No worst, there is none.  Pitched past pitch of grief,

More pangs will, schooled at forepangs, wilder wring.

Comforter, where, where is your comforting?

Mary, mother of us, where is your relief?

And you will stand sometimes in your church alone, looking up at the altar, and hear those haunting voices whispering, 'Where is now your God?'

Now when I think thereupon, I pour out my heart by myself: for I went with the multitude, and brought them forth into the house of God.

On Maundy Thursday, the longing, the absence, the questions about purpose, the beauty, the grief, the brokenness, the emptiness – all of these things, deep within our hearts – are brought to Christ.  This is not a day of victory and triumph, it's a day for honesty and courage; and that unflinching willingness to face God as we truly, truly, are – and then wait in patience and faith until He comes towards us, with a bowl of water and a towel, and offers to bathe our feet.

Why art thou so full of heaviness, O my soul: and why art thou so disquieted within me?

And then the footsteps of the Christ draw near; you are so close that you can feel His breath, smell the dry desert sand and dry desert heat on His clothes, see the dirt beneath the fingernails.  And so, this day, it's not us who take the action; we are not driving on, we are not drawing up rotas and juggling the diary, planning the future – on this day, just for a moment, we are asked to wait.  That's all: to wait, fearful, ashamed, excited, hopeful, worn out – whatever our state – each of us, quite simply, has to wait.  Until, with tender mercy, He kneels, kneels in front of us, and begins to bathe our cracked and ugly feet, and dry them.
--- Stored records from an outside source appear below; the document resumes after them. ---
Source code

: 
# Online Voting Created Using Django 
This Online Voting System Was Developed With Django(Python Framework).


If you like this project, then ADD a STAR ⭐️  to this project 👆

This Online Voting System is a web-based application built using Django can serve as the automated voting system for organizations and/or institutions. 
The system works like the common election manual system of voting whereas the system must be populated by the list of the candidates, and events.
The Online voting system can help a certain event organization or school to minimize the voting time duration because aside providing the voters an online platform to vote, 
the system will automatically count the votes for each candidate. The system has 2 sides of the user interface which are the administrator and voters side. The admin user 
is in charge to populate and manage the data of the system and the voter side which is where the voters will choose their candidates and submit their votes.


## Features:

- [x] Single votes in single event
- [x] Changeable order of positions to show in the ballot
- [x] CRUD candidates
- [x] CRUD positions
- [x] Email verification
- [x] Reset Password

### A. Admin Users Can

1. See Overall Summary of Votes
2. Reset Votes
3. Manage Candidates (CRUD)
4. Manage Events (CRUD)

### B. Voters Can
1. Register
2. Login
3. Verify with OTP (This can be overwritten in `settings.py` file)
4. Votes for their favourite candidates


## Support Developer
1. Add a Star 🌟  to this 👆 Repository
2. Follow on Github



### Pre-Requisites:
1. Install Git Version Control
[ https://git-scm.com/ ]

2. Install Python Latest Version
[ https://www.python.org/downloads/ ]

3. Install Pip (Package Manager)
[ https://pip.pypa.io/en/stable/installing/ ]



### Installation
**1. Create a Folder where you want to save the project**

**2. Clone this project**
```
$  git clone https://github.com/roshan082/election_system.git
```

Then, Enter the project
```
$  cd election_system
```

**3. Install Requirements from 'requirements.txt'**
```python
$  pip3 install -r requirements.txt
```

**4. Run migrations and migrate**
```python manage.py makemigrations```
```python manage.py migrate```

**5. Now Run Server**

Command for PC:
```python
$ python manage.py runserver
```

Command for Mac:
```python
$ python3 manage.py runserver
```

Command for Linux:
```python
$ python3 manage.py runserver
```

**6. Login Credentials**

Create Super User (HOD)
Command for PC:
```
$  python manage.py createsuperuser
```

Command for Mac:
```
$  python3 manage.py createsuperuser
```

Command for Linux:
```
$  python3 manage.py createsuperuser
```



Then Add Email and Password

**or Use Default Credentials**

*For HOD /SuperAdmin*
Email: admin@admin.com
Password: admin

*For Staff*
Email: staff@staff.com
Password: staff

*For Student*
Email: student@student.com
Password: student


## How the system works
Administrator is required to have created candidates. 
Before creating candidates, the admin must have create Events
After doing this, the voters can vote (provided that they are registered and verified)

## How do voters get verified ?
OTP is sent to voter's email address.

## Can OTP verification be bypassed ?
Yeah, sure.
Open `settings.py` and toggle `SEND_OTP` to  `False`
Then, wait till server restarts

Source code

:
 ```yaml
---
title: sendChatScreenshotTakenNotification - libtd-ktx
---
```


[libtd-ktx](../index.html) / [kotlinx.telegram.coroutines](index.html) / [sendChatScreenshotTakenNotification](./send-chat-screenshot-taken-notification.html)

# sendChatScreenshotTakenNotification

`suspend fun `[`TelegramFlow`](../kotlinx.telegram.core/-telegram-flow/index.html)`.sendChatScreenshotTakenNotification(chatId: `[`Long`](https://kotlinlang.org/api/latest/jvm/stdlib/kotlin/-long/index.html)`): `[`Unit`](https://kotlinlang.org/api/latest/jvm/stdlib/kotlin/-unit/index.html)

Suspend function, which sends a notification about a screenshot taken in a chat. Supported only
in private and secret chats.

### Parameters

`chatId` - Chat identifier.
Put thy trust in God: for I will yet give him thanks for the help of his countenance.

Our response to His act of service and love is not to avert our eyes, but to look steadily at Him – and allow Him to make and remake us as priests, as Readers, as the people of God.  That's all we have to do: look at Him and wait for our souls to be shaped by Him; and then comes our act of faith and commitment:

O put thy trust in God: for I will yet thank him, which is the help of my countenance, and my God.